Mirrorglass
Mirrorglass Statement - General
Over the past few years I have been investigating dance and movement performance as a part of the presenting company at local performance art theater SITE/less. Part of the goal has been to produce unconventional movement studies that uses the art form as a response to both the architectural space as it exists, as well as a response to the confines of architectural elements introduced into it by SITE/less co-founder David Sundry. My work there, and working with dance and movement in other contexts, has led me to pursue the formation of a small, open ensemble to pursue an interdisciplinary practice built on a schedule of rigorous rehearsals. The framework I have assembled to guide that multidisciplinary effort I am referring to as the Mirrorglass project.
Initially conceived as an investigation into the perverting of the philosophic concept of justified true belief as refracted through distortional and dissociative effects of white supremacy and toxic masculinity on the minds of its believers, Mirrorglass is also an interrogation of the “blinkering” and fragmentation that occurs in any instance of emotional or personality disordering, or in any instance within which subjective, lived experience is fragmented beyond recognition.

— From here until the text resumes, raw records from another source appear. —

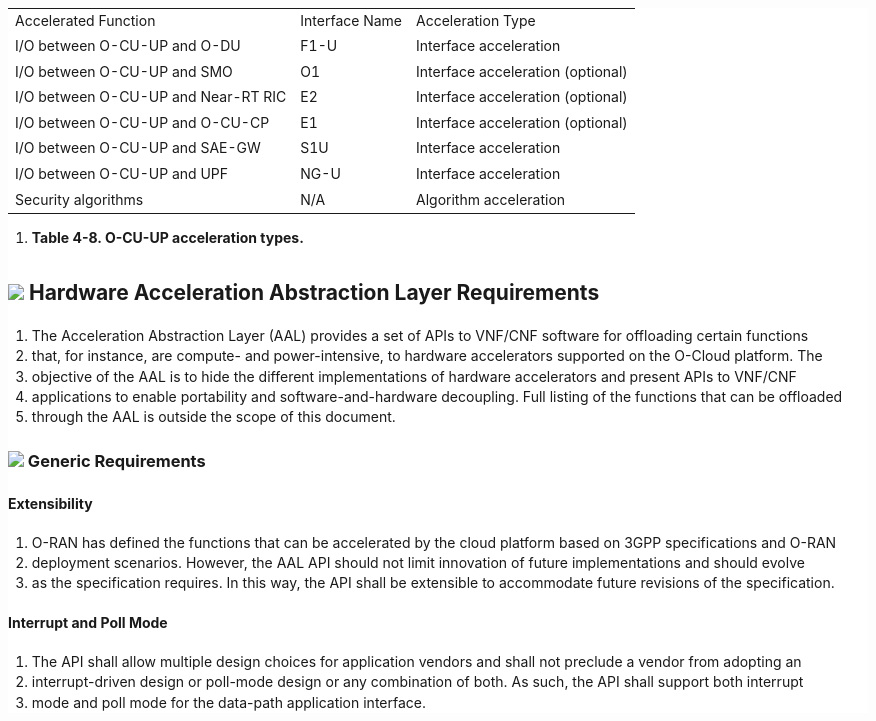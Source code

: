 <div class="table-wrapper" markdown="block">

|  |  |  |
| --- | --- | --- |
| Accelerated Function | Interface Name | Acceleration Type |
| I/O between O-CU-UP and O-DU | F1-U | Interface acceleration |
| I/O between O-CU-UP and SMO | O1 | Interface acceleration (optional) |
| I/O between O-CU-UP and Near-RT RIC | E2 | Interface acceleration (optional) |
| I/O between O-CU-UP and O-CU-CP | E1 | Interface acceleration (optional) |
| I/O between O-CU-UP and SAE-GW | S1U | Interface acceleration |
| I/O between O-CU-UP and UPF | NG-U | Interface acceleration |
| Security algorithms | N/A | Algorithm acceleration |

</div>

1. **Table 4-8. O-CU-UP acceleration types.**

## ![]({{site.baseurl}}/assets/images/31c91837c476.png) Hardware Acceleration Abstraction Layer Requirements

1. The Acceleration Abstraction Layer (AAL) provides a set of APIs to VNF/CNF software for offloading certain functions
2. that, for instance, are compute- and power-intensive, to hardware accelerators supported on the O-Cloud platform. The
3. objective of the AAL is to hide the different implementations of hardware accelerators and present APIs to VNF/CNF
4. applications to enable portability and software-and-hardware decoupling. Full listing of the functions that can be offloaded
5. through the AAL is outside the scope of this document.

### ![]({{site.baseurl}}/assets/images/75c0e29bbe6a.png) Generic Requirements

#### Extensibility

1. O-RAN has defined the functions that can be accelerated by the cloud platform based on 3GPP specifications and O-RAN
2. deployment scenarios. However, the AAL API should not limit innovation of future implementations and should evolve
3. as the specification requires. In this way, the API shall be extensible to accommodate future revisions of the specification.

#### Interrupt and Poll Mode

1. The API shall allow multiple design choices for application vendors and shall not preclude a vendor from adopting an
2. interrupt-driven design or poll-mode design or any combination of both. As such, the API shall support both interrupt
3. mode and poll mode for the data-path application interface.
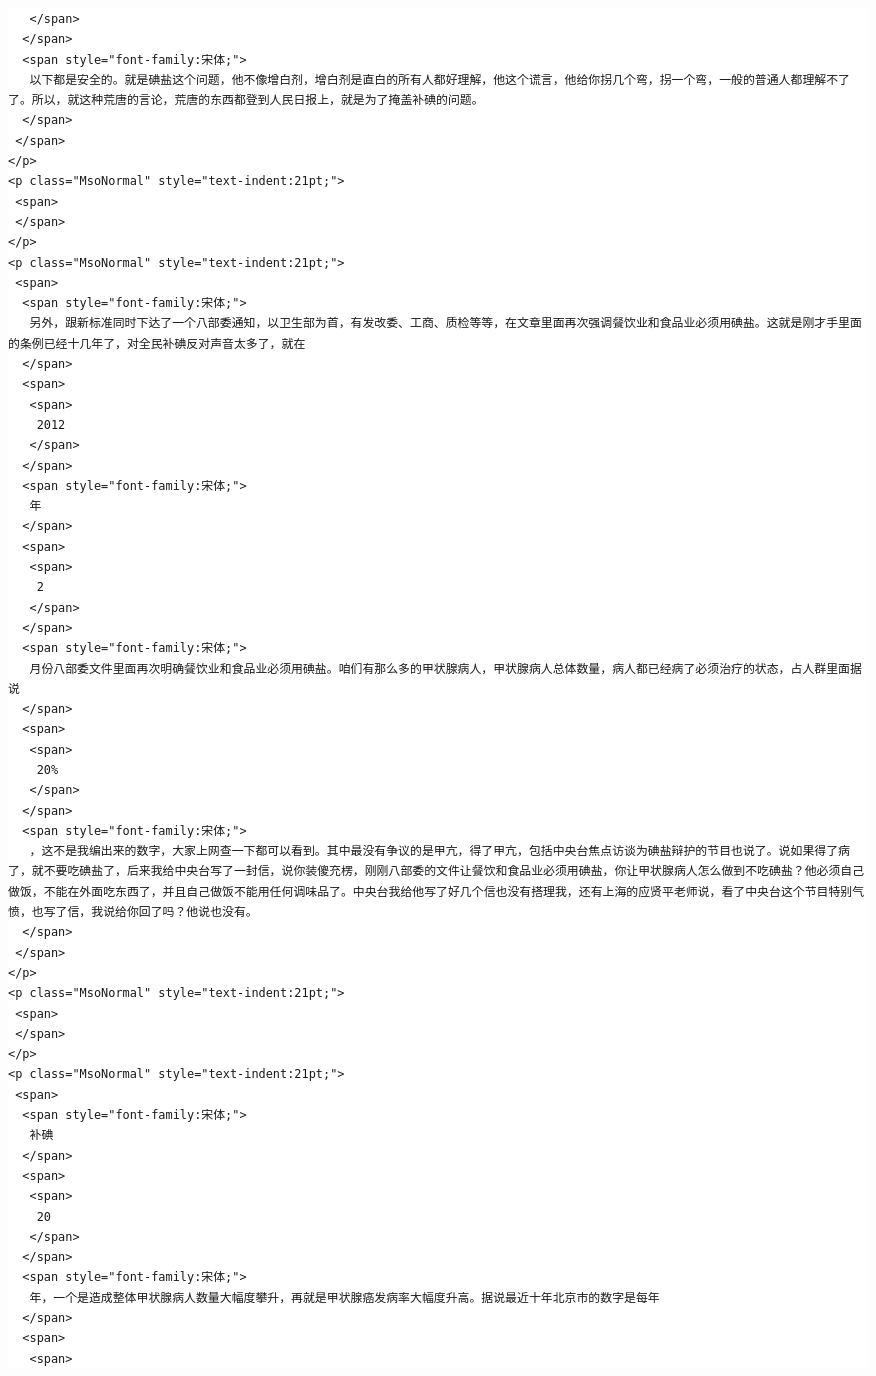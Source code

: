        </span>
      </span>
      <span style="font-family:宋体;">
       以下都是安全的。就是碘盐这个问题，他不像增白剂，增白剂是直白的所有人都好理解，他这个谎言，他给你拐几个弯，拐一个弯，一般的普通人都理解不了了。所以，就这种荒唐的言论，荒唐的东西都登到人民日报上，就是为了掩盖补碘的问题。
      </span>
     </span>
    </p>
    <p class="MsoNormal" style="text-indent:21pt;">
     <span>
     </span>
    </p>
    <p class="MsoNormal" style="text-indent:21pt;">
     <span>
      <span style="font-family:宋体;">
       另外，跟新标准同时下达了一个八部委通知，以卫生部为首，有发改委、工商、质检等等，在文章里面再次强调餐饮业和食品业必须用碘盐。这就是刚才手里面的条例已经十几年了，对全民补碘反对声音太多了，就在
      </span>
      <span>
       <span>
        2012
       </span>
      </span>
      <span style="font-family:宋体;">
       年
      </span>
      <span>
       <span>
        2
       </span>
      </span>
      <span style="font-family:宋体;">
       月份八部委文件里面再次明确餐饮业和食品业必须用碘盐。咱们有那么多的甲状腺病人，甲状腺病人总体数量，病人都已经病了必须治疗的状态，占人群里面据说
      </span>
      <span>
       <span>
        20%
       </span>
      </span>
      <span style="font-family:宋体;">
       ，这不是我编出来的数字，大家上网查一下都可以看到。其中最没有争议的是甲亢，得了甲亢，包括中央台焦点访谈为碘盐辩护的节目也说了。说如果得了病了，就不要吃碘盐了，后来我给中央台写了一封信，说你装傻充楞，刚刚八部委的文件让餐饮和食品业必须用碘盐，你让甲状腺病人怎么做到不吃碘盐？他必须自己做饭，不能在外面吃东西了，并且自己做饭不能用任何调味品了。中央台我给他写了好几个信也没有搭理我，还有上海的应贤平老师说，看了中央台这个节目特别气愤，也写了信，我说给你回了吗？他说也没有。
      </span>
     </span>
    </p>
    <p class="MsoNormal" style="text-indent:21pt;">
     <span>
     </span>
    </p>
    <p class="MsoNormal" style="text-indent:21pt;">
     <span>
      <span style="font-family:宋体;">
       补碘
      </span>
      <span>
       <span>
        20
       </span>
      </span>
      <span style="font-family:宋体;">
       年，一个是造成整体甲状腺病人数量大幅度攀升，再就是甲状腺癌发病率大幅度升高。据说最近十年北京市的数字是每年
      </span>
      <span>
       <span>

Central to the development of Mirrorglass is the process of hand-making various different shapes and sizes of mirrors. Meant to evoke that central and often nearly hidden object of the dance rehearsal mirror, and resonant with object-environment initiatives such as Onye Ozuzu’s Project Tool, this performance will center mirrors as sculptural objects within the performance. Usually merely an instrument for dance art-making, the resulting configurations will act as central set pieces, even at times restricting rather than enhancing movement while simultaneously abstracting the space within which it takes place. Additionally, as visual objects that define the space of dance and movement work, over time participants in the development of Mirrorglass will work through an exhaustive constructed series of “reflections” on movement through other artistic media.
Initially focusing on drawing as a method of creating line and form, individual body movements will be captured as a “snapshot” in rehearsal to form anchor positions from a rigorous program of participants’ physical movement. Once a sufficient number of these movement studies have been produced, the anchors may then also be assembled into a kind of dance notational vocabulary, which can be reorganized as desired to suit the artistic inquiry at hand.
Simultaneously, we will engage an exhaustive language and poetics practice throughout the rehearsal process, using the flashes and glimpses of mental imagery that occur during movement exercises as a tool for forming ordered sets of descriptions. These may be exchanged between participants and altered as examples of collaborative writing, utilized as movement prompts or connective elements between dance phrasing, with an eye to focusing these arrays of mental fragmentation back into a coherent whole within the space of the group.
Mirroring the experience of pre-conceptual thought within the lived environment as well, these interrogative instruments may also be set aside as needed to focus on more traditional formulations of movement through individual physical proprioception.
Ultimately applicable as a unique systematic approach to exteriorizing many facets of subjective states of lived experience, Mirrorglass as a project approach offers a variety of applications, with the goal of evolving into a final, thoroughly articulated (and exhaustively documented) performance presentation.